Сила лимона (детоксикант), корицы (утоляет жажду) и хрома (минерал, который необходим нам для балансировки уровня сахара в крови). Конечно, вода сама по себе поможет насытить и разрушить тягу. Итак, прежде чем тянуться за печеньем, выпейте немного этого лимонада и посмотрите, решится ли проблема сама собой.
2. Эдамаме
Если вы ищете, чем занять свои вкусовые рецепторы, эдамаме может быть именно тем, что вам нужно! Эта вкусная закуска очень чистая и с высоким содержанием белка.
Поздно ночью метаболизм вашего тела замедляется, чтобы подготовить вас ко сну. Так что, конечно, если вы жуете высококалорийные закуски, есть большая вероятность, что они могут превратиться в жир больше, чем если бы вы ели ту же пищу утром активного дня.
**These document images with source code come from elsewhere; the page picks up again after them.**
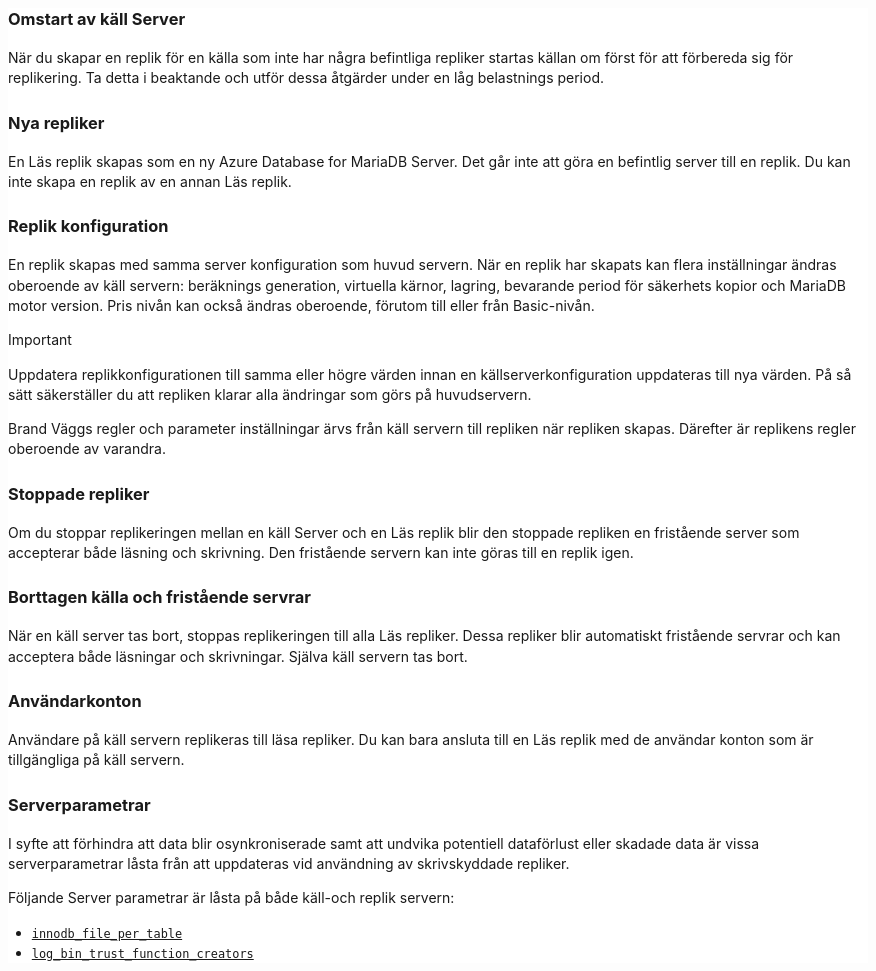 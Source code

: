 ### <a name="source-server-restart"></a>Omstart av käll Server

När du skapar en replik för en källa som inte har några befintliga repliker startas källan om först för att förbereda sig för replikering. Ta detta i beaktande och utför dessa åtgärder under en låg belastnings period.

### <a name="new-replicas"></a>Nya repliker

En Läs replik skapas som en ny Azure Database for MariaDB Server. Det går inte att göra en befintlig server till en replik. Du kan inte skapa en replik av en annan Läs replik.

### <a name="replica-configuration"></a>Replik konfiguration

En replik skapas med samma server konfiguration som huvud servern. När en replik har skapats kan flera inställningar ändras oberoende av käll servern: beräknings generation, virtuella kärnor, lagring, bevarande period för säkerhets kopior och MariaDB motor version. Pris nivån kan också ändras oberoende, förutom till eller från Basic-nivån.

> [!IMPORTANT]
> Uppdatera replikkonfigurationen till samma eller högre värden innan en källserverkonfiguration uppdateras till nya värden. På så sätt säkerställer du att repliken klarar alla ändringar som görs på huvudservern.

Brand Väggs regler och parameter inställningar ärvs från käll servern till repliken när repliken skapas. Därefter är replikens regler oberoende av varandra.

### <a name="stopped-replicas"></a>Stoppade repliker

Om du stoppar replikeringen mellan en käll Server och en Läs replik blir den stoppade repliken en fristående server som accepterar både läsning och skrivning. Den fristående servern kan inte göras till en replik igen.

### <a name="deleted-source-and-standalone-servers"></a>Borttagen källa och fristående servrar

När en käll server tas bort, stoppas replikeringen till alla Läs repliker. Dessa repliker blir automatiskt fristående servrar och kan acceptera både läsningar och skrivningar. Själva käll servern tas bort.

### <a name="user-accounts"></a>Användarkonton

Användare på käll servern replikeras till läsa repliker. Du kan bara ansluta till en Läs replik med de användar konton som är tillgängliga på käll servern.

### <a name="server-parameters"></a>Serverparametrar

I syfte att förhindra att data blir osynkroniserade samt att undvika potentiell dataförlust eller skadade data är vissa serverparametrar låsta från att uppdateras vid användning av skrivskyddade repliker.

Följande Server parametrar är låsta på både käll-och replik servern:
- [`innodb_file_per_table`](https://mariadb.com/kb/en/library/innodb-system-variables/#innodb_file_per_table) 
- [`log_bin_trust_function_creators`](https://mariadb.com/kb/en/library/replication-and-binary-log-system-variables/#log_bin_trust_function_creators)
Сочетание низкокалорийного продукта с высоким содержанием белка может помочь вам оставаться сытым и насыщенным, в то же время ускоряя метаболизм, чтобы сжигать эти калории.
3. Фисташки в скорлупе
Несмотря на то, что слишком большое количество фисташек может быть высококалорийным, умеренное количество фисташек может помочь вам снова уснуть.
Хотя все продукты содержат некоторое количество мелатонина, питательного вещества, необходимого для глубокого сна, фисташки являются одними из самых богатых питательными веществами. Всего небольшая горстка этих мощных закусок выработает столько же мелатонина, сколько и добавка!
4. Турция
Помнишь, как каждый День Благодарения твой папа валится на диван в глубокой коме индейки? Дневной сон после Дня благодарения - это законно! Я скажу вам почему.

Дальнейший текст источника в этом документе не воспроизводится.